Panorama de situación

En su intervención inicial, Juan Pablo de Laiglesia subrayó la trascendencia de la diplomacia cultural, en un contexto conceptual cada vez más adjetivado, de diplomacias verdes, blandas, científicas, etc. De acuerdo con su visión, la política exterior recurre crecientemente a la cultura como un vector fundamental de su acción, según demuestran desde hace años países como Francia y Reino Unido. En esta línea, por razones de patrimonio, creatividad y, ante todo, por la magnitud del idioma, América Latina y España disponen de los elementos precisos para conferir a la acción cultural exterior de un protagonismo estratégico superior.

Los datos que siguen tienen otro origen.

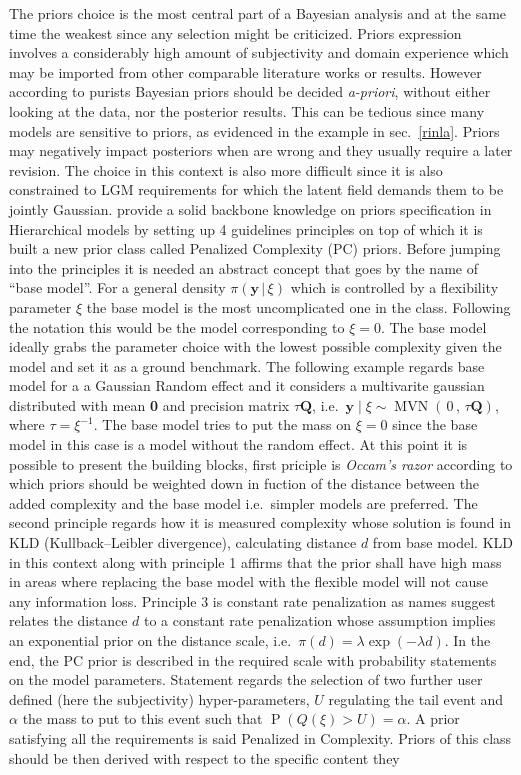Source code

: \documentclass[
  12pt,
  a4paper,
  oneside]{book}
\theoremstyle{definition}
\theoremstyle{definition}
\theoremstyle{definition}
\theoremstyle{remark}
\begin{document}
The priors choice is the most central part of a Bayesian analysis and at the same time the weakest since any selection might be criticized. Priors expression involves a considerably high amount of subjectivity and domain experience which may be imported from other comparable literature works or results. However according to purists Bayesian priors should be decided \emph{a-priori}, without either looking at the data, nor the posterior results. This can be tedious since many models are sensitive to priors, as evidenced in the example in sec.~\ref{rinla}. Priors may negatively impact posteriors when are wrong and they usually require a later revision. The choice in this context is also more difficult since it is also constrained to LGM requirements for which the latent field demands them to be jointly Gaussian. \citet{simpson2017} provide a solid backbone knowledge on priors specification in Hierarchical models by setting up 4 guidelines principles on top of which it is built a new prior class called Penalized Complexity (PC) priors. Before jumping into the principles it is needed an abstract concept that goes by the name of ``base model''. For a general density \(\pi(\mathbf{y} \,| \,\xi)\) which is controlled by a flexibility parameter \(\xi\) the base model is the most uncomplicated one in the class. Following the notation this would be the model corresponding to \(\xi = 0\). The base model ideally grabs the parameter choice with the lowest possible complexity given the model and set it as a ground benchmark. The following example regards base model for a a Gaussian Random effect and it considers a multivarite gaussian distributed with mean \textbf{0} and precision matrix \(\tau \boldsymbol{Q}\), i.e.~\(\mathbf{y} \mid \xi \sim \operatorname{MVN}(\, 0\, ,\,\tau \boldsymbol{Q})\), where \(\tau=\xi^{-1}\). The base model tries to put the mass \citeyearpar{simpson2017} on \(\xi = 0\) since the base model in this case is a model without the random effect. At this point it is possible to present the building blocks, first priciple is \emph{Occam's razor} according to which priors should be weighted down in fuction of the distance between the added complexity and the base model i.e.~simpler models are preferred. The second principle regards how it is measured complexity whose solution is found in KLD (Kullback--Leibler divergence), calculating distance \(d\) from base model. KLD in this context along with principle 1 affirms that the prior shall have high mass in areas where replacing the base model with the flexible model will not cause any information loss. Principle 3 is constant rate penalization as names suggest relates the distance \(d\) to a constant rate penalization whose assumption implies an exponential prior on the distance scale, i.e.~\(\pi(d) = \lambda \exp (-\lambda d)\). In the end, the PC prior is described in the required scale with probability statements on the model parameters. Statement regards the selection of two further user defined (here the subjectivity) hyper-parameters, \(U\) regulating the tail event and \(\alpha\) the mass to put to this event such that \(\operatorname{P}(Q(\xi)>U)=\alpha\). A prior satisfying all the requirements is said Penalized in Complexity. Priors of this class should be then derived with respect to the specific content they 
\end{document}
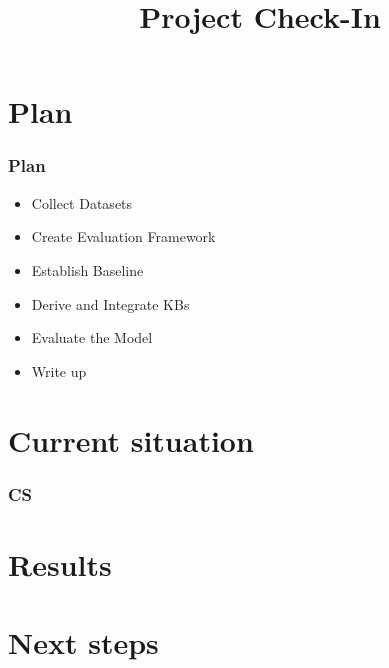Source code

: \documentclass{beamer}
\title{Project Check-In}
\begin{document}
\begin{frame}
\titlepage
\end{frame}

\begin{frame}
	\tableofcontents
\end{frame}

\section{Plan}
\begin{frame}
\frametitle{Plan}

\begin{itemize}
    \item Collect Datasets
    \item Create Evaluation Framework
    \item Establish Baseline
    \item Derive and Integrate KBs
    \item Evaluate the Model
    \item Write up
\end{itemize}

\end{frame}

\section{Current situation}
\begin{frame}
\frametitle{CS}
\end{frame}

\section{Results}
\begin{frame}
\end{frame}

\section{Next steps}
\begin{frame}
\end{frame}
\end{document}
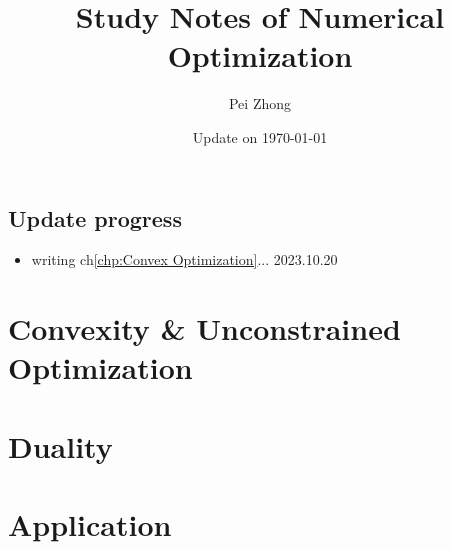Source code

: \documentclass[12pt,oneside]{book} %
\begin{document}
\title{\bf \huge Study Notes of Numerical Optimization}
\author{Pei Zhong}
\date{Update on \today}

\maketitle


\tableofcontents

\begin{spacing}{1}

\chapter*{Update progress}
\begin{itemize}
    \item {writing ch\ref{chp:Convex Optimization}... \hfill 2023.10.20}
\end{itemize}









\part{Convexity \& Unconstrained Optimization}














\part{Duality}

\part{Application}




\end{spacing}
\end{document}
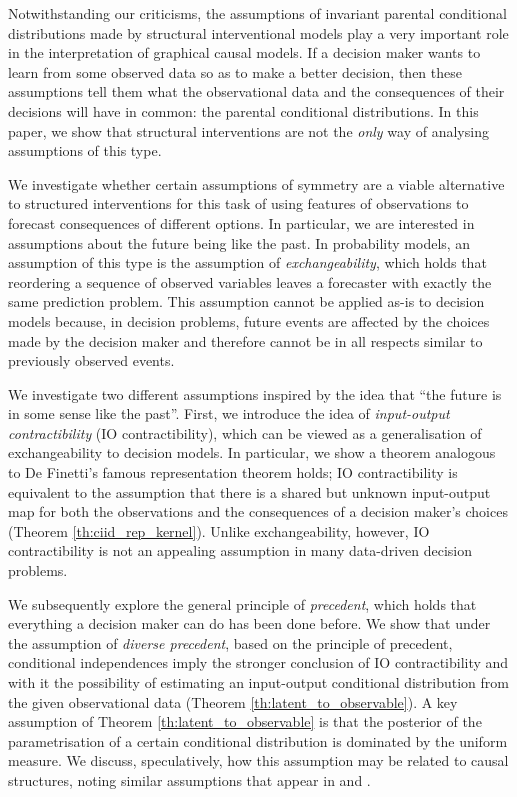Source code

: \documentclass[USenglish,onecolumn]{article}
\begin{document}
Notwithstanding our criticisms, the assumptions of invariant parental conditional distributions made by structural interventional models play a very important role in the interpretation of graphical causal models. If a decision maker wants to learn from some observed data so as to make a better decision, then these assumptions tell them what the observational data and the consequences of their decisions will have in common: the parental conditional distributions. In this paper, we show that structural interventions are not the \emph{only} way of analysing assumptions of this type.

We investigate whether certain assumptions of symmetry are a viable alternative to structured interventions for this task of using features of observations to forecast consequences of different options. In particular, we are interested in assumptions about the future being like the past. In probability models, an assumption of this type is the assumption of \emph{exchangeability}, which holds that reordering a sequence of observed variables leaves a forecaster with exactly the same prediction problem. This assumption cannot be applied as-is to decision models because, in decision problems, future events are affected by the choices made by the decision maker and therefore cannot be in all respects similar to previously observed events.

We investigate two different assumptions inspired by the idea that ``the future is in some sense like the past''. First, we introduce the idea of \emph{input-output contractibility} (IO contractibility), which can be viewed as a generalisation of exchangeability to decision models. In particular, we show a theorem analogous to De Finetti's famous representation \citep{de_finetti_foresight_1992} theorem holds; IO contractibility is equivalent to the assumption that there is a shared but unknown input-output map for both the observations and the consequences of a decision maker's choices (Theorem \ref{th:ciid_rep_kernel}). Unlike exchangeability, however, IO contractibility is not an appealing assumption in many data-driven decision problems.

We subsequently explore the general principle of \emph{precedent}, which holds that everything a decision maker can do has been done before.  We show that under the assumption of \emph{diverse precedent}, based on the principle of precedent, conditional independences imply the stronger conclusion of IO contractibility and with it the possibility of estimating an input-output conditional distribution from the given observational data (Theorem \ref{th:latent_to_observable}). A key assumption of Theorem \ref{th:latent_to_observable} is that the posterior of the parametrisation of a certain conditional distribution is dominated by the uniform measure. We discuss, speculatively, how this assumption may be related to causal structures, noting similar assumptions that appear in \citet{meek_strong_1995} and \citet{janzingCausalVersionsMaximum2021}.
\end{document}
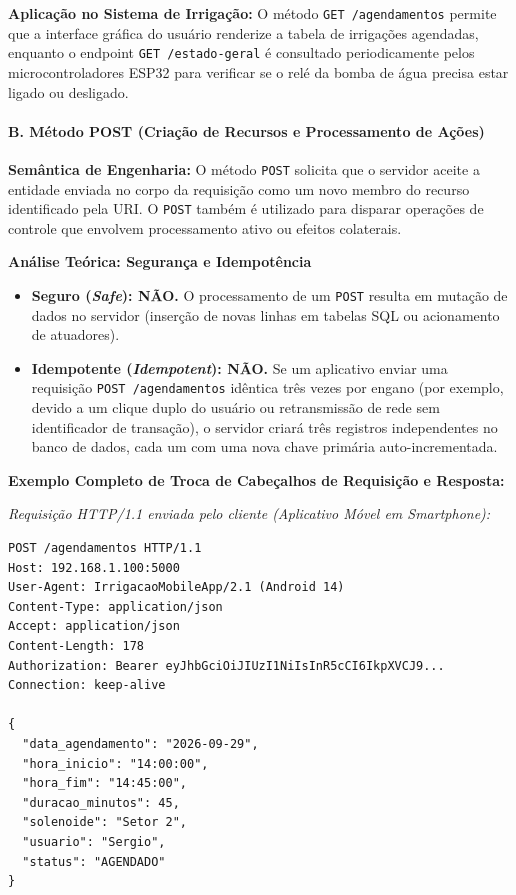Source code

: \textbf{Aplicação no Sistema de Irrigação:} O método \texttt{GET /agendamentos} permite que a interface gráfica do usuário renderize a tabela de irrigações agendadas, enquanto o endpoint \texttt{GET /estado-geral} é consultado periodicamente pelos microcontroladores ESP32 para verificar se o relé da bomba de água precisa estar ligado ou desligado.

\paragraph*{B. Método POST (Criação de Recursos e Processamento de Ações)}

\textbf{Semântica de Engenharia:} O método \texttt{POST} solicita que o servidor aceite a entidade enviada no corpo da requisição como um novo membro do recurso identificado pela URI. O \texttt{POST} também é utilizado para disparar operações de controle que envolvem processamento ativo ou efeitos colaterais.

\textbf{Análise Teórica: Segurança e Idempotência}
\begin{itemize}
    \item \textbf{Seguro (\textit{Safe}): NÃO.} O processamento de um \texttt{POST} resulta em mutação de dados no servidor (inserção de novas linhas em tabelas SQL ou acionamento de atuadores).
    \item \textbf{Idempotente (\textit{Idempotent}): NÃO.} Se um aplicativo enviar uma requisição \texttt{POST /agendamentos} idêntica três vezes por engano (por exemplo, devido a um clique duplo do usuário ou retransmissão de rede sem identificador de transação), o servidor criará três registros independentes no banco de dados, cada um com uma nova chave primária auto-incrementada.
\end{itemize}

\textbf{Exemplo Completo de Troca de Cabeçalhos de Requisição e Resposta:}

\textit{Requisição HTTP/1.1 enviada pelo cliente (Aplicativo Móvel em Smartphone):}
\begin{lstlisting}
POST /agendamentos HTTP/1.1
Host: 192.168.1.100:5000
User-Agent: IrrigacaoMobileApp/2.1 (Android 14)
Content-Type: application/json
Accept: application/json
Content-Length: 178
Authorization: Bearer eyJhbGciOiJIUzI1NiIsInR5cCI6IkpXVCJ9...
Connection: keep-alive

{
  "data_agendamento": "2026-09-29",
  "hora_inicio": "14:00:00",
  "hora_fim": "14:45:00",
  "duracao_minutos": 45,
  "solenoide": "Setor 2",
  "usuario": "Sergio",
  "status": "AGENDADO"
}
\end{lstlisting}

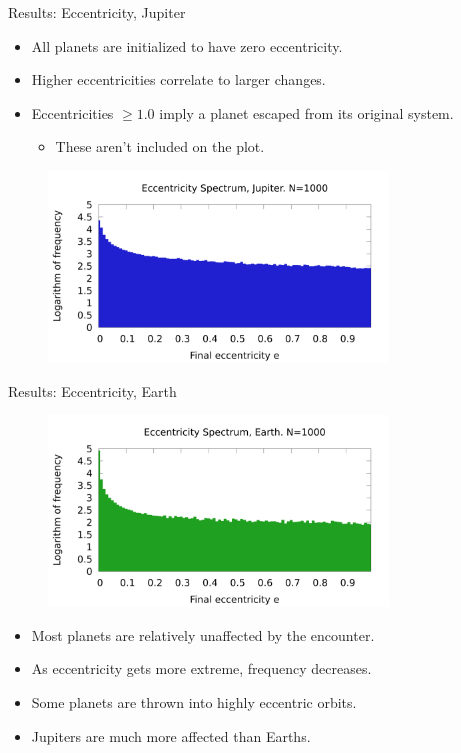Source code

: \documentclass{beamer}
\begin{document}
\begin{frame}{Results: Eccentricity, Jupiter}
    \begin{itemize}
        \item All planets are initialized to have zero eccentricity.
        \item Higher eccentricities correlate to larger changes.
        \item Eccentricities $\ge 1.0$ imply a planet escaped from its
            original system.
            \begin{itemize}
                \item These aren't included on the plot.
            \end{itemize}
    \end{itemize}
    \begin{figure}
        \centering
        \includegraphics[height=2.0in]{slides/ecc_jupiter_n1000}
    \end{figure}
\end{frame}

\begin{frame}{Results: Eccentricity, Earth}
    \begin{figure}
        \centering
        \includegraphics[height=2.0in]{slides/ecc_earth_n1000}
    \end{figure}
    \begin{itemize}
        \item Most planets are relatively unaffected by the encounter.
        \item As eccentricity gets more extreme, frequency decreases.
        \item Some planets are thrown into highly eccentric orbits.
        \item Jupiters are much more affected than Earths.
    \end{itemize}
\end{frame}
\end{document}
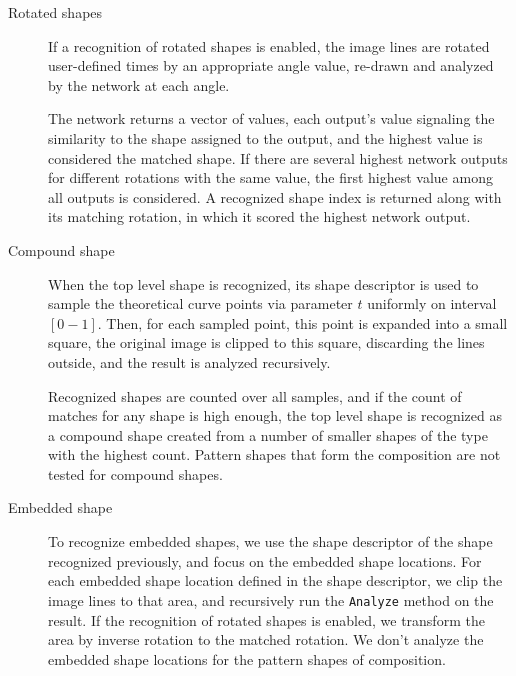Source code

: \begin{description}
\item [Rotated shapes] If a recognition of rotated shapes is enabled, the image lines are rotated user-defined times by an appropriate angle value, re-drawn and analyzed by the network at each angle. 

The network returns a vector of values, each output's value signaling the similarity to the shape assigned to the output, and the highest value is considered the matched shape. If there are several highest network outputs for different rotations with the same value, the first highest value among all outputs is considered. A recognized shape index is returned along with its matching rotation, in which it scored the highest network output.

\item[Compound shape]
When the top level shape is recognized, its shape descriptor is used to sample the theoretical curve points via parameter $t$ uniformly on interval $[0-1]$. Then, for each sampled point, this point is expanded into a small square, the original image is clipped to this square, discarding the lines outside, and the result is analyzed recursively. 

Recognized shapes are counted over all samples, and if the count of matches for any shape is high enough, the top level shape is recognized as a compound shape created from a number of smaller shapes of the type with the highest count. Pattern shapes that form the composition are not tested for compound shapes.

\item [Embedded shape]
To recognize embedded shapes, we use the shape descriptor of the shape recognized previously, and focus on the embedded shape locations. For each embedded shape location defined in the shape descriptor, we clip the image lines to that area, and recursively run the \texttt{Analyze} method on the result. If the recognition of rotated shapes is enabled, we transform the area by inverse rotation to the matched rotation. We don't analyze the embedded shape locations for the pattern shapes of composition.

\end{description}

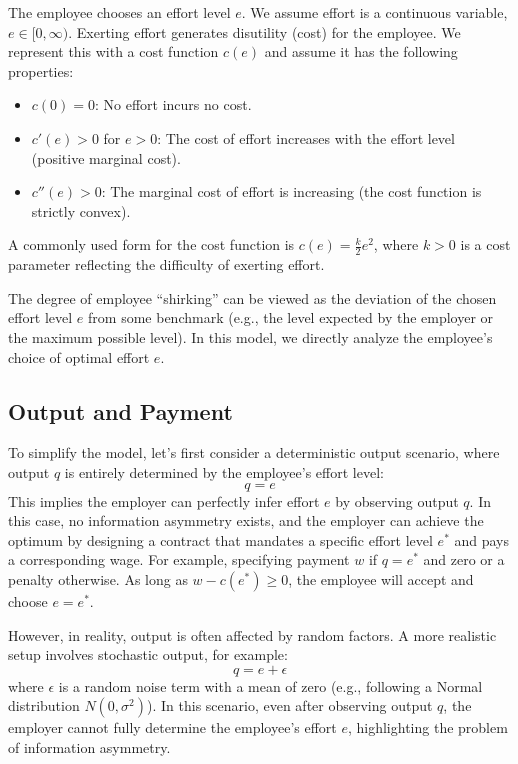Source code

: The employee chooses an effort level $e$. We assume effort is a continuous variable, $e \in [0, \infty)$. Exerting effort generates disutility (cost) for the employee. We represent this with a cost function $c(e)$ and assume it has the following properties:
\begin{itemize}
    \item $c(0) = 0$: No effort incurs no cost.
    \item $c'(e) > 0$ for $e > 0$: The cost of effort increases with the effort level (positive marginal cost).
    \item $c''(e) > 0$: The marginal cost of effort is increasing (the cost function is strictly convex).
\end{itemize}
A commonly used form for the cost function is $c(e) = \frac{k}{2}e^2$, where $k > 0$ is a cost parameter reflecting the difficulty of exerting effort.

The degree of employee \enquote{shirking} can be viewed as the deviation of the chosen effort level $e$ from some benchmark (e.g., the level expected by the employer or the maximum possible level). In this model, we directly analyze the employee's choice of optimal effort $e$.

\subsection{Output and Payment}

To simplify the model, let's first consider a deterministic output scenario, where output $q$ is entirely determined by the employee's effort level:
\begin{equation}
q = e
\end{equation}
This implies the employer can perfectly infer effort $e$ by observing output $q$. In this case, no information asymmetry exists, and the employer can achieve the optimum by designing a contract that mandates a specific effort level $e^*$ and pays a corresponding wage. For example, specifying payment $w$ if $q=e^*$ and zero or a penalty otherwise. As long as $w - c(e^*) \ge 0$, the employee will accept and choose $e=e^*$.

However, in reality, output is often affected by random factors. A more realistic setup involves stochastic output, for example:
\begin{equation}
q = e + \epsilon
\end{equation}
where $\epsilon$ is a random noise term with a mean of zero (e.g., following a Normal distribution $N(0, \sigma^2)$). In this scenario, even after observing output $q$, the employer cannot fully determine the employee's effort $e$, highlighting the problem of information asymmetry.

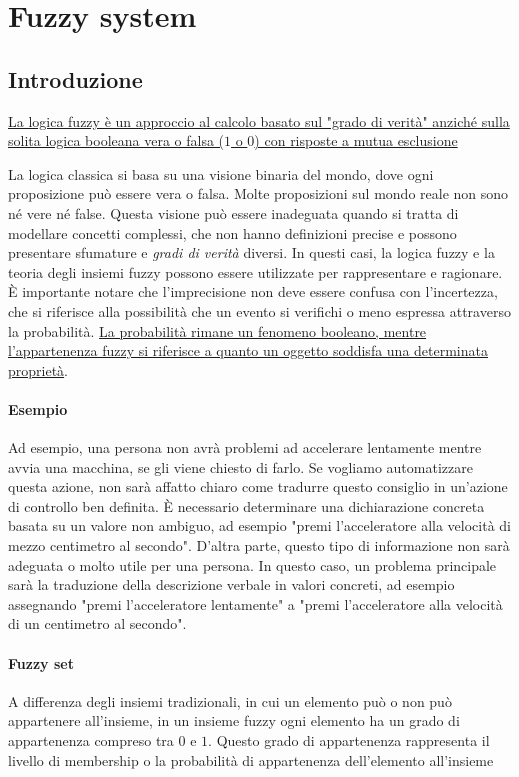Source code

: \section{Fuzzy system}
\subsection{Introduzione}
\uline{La logica fuzzy è un approccio al calcolo basato sul "grado di verità" anziché sulla solita logica booleana vera o falsa ($1$ o $0$) con risposte a mutua esclusione}

La logica classica si basa su una visione binaria del mondo, dove ogni proposizione può essere vera o falsa. Molte proposizioni sul mondo reale non sono né vere né false. Questa visione può essere inadeguata quando si tratta di modellare concetti complessi, che non hanno definizioni precise e possono presentare sfumature e \textit{gradi di verità} diversi. In questi casi, la logica fuzzy e la teoria degli insiemi fuzzy possono essere utilizzate per rappresentare e ragionare. È importante notare che l'imprecisione non deve essere confusa con l'incertezza, che si riferisce alla possibilità che un evento si verifichi o meno espressa attraverso la probabilità. \uline{La probabilità rimane un fenomeno booleano, mentre l'appartenenza fuzzy si riferisce a quanto un oggetto soddisfa una determinata proprietà}.

\paragraph{Esempio}
Ad esempio, una persona non avrà problemi ad accelerare lentamente mentre avvia una macchina, se gli viene chiesto di farlo. Se vogliamo automatizzare questa azione, non sarà affatto chiaro come tradurre questo consiglio in un'azione di controllo ben definita. È necessario determinare una dichiarazione concreta basata su un valore non ambiguo, ad esempio "premi l'acceleratore alla velocità di mezzo centimetro al secondo". D'altra parte, questo tipo di informazione non sarà adeguata o molto utile per una persona. In questo caso, un problema principale sarà la traduzione della descrizione verbale in valori concreti, ad esempio assegnando "premi l'acceleratore lentamente" a "premi l'acceleratore alla velocità di un centimetro al secondo".

\paragraph{Fuzzy set}
A differenza degli insiemi tradizionali, in cui un elemento può o non può appartenere all'insieme, in un insieme fuzzy ogni elemento ha un grado di appartenenza compreso tra $0$ e $1$. Questo grado di appartenenza rappresenta il livello di membership o la probabilità di appartenenza dell'elemento all'insieme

En el análisis del caso español, Juan Pablo de Laiglesia recordó que el país dispone de una sólida arquitectura, con un conjunto de actores que, desde el punto de vista oficial, condensan el grueso de su diplomacia cultural. En esta labor se sitúa el Instituto Cervantes —cuya actividad se extiende por 87 centros en 44 países—, la actividad de la AECID y su red de centros culturales —que cubre la práctica totalidad de los países latinoamericanos—, los programas de proyección e intercambio artístico de AC/E o el trabajo de la Fundación Carolina, más centrado en cuestiones de cooperación académica y científica. No obstante, si se toma la lengua española como punta de lanza de la acción cultural, se hace indispensable entender este activo en términos de patrimonio común de los hispanohablantes. De ahí que el futuro de la lengua y de la cultura en español tan solo pueda tratarse desde la colaboración de todos cuantos forman parte de esta comunidad lingüística: un espacio que agrupa, de forma muy cohesionada y homogénea, a más de 550 millones de personas, y cuyo creciente interés queda reflejado en los 21 millones de estudiantes de español que se contabilizan a principios de 2019 en todo el mundo.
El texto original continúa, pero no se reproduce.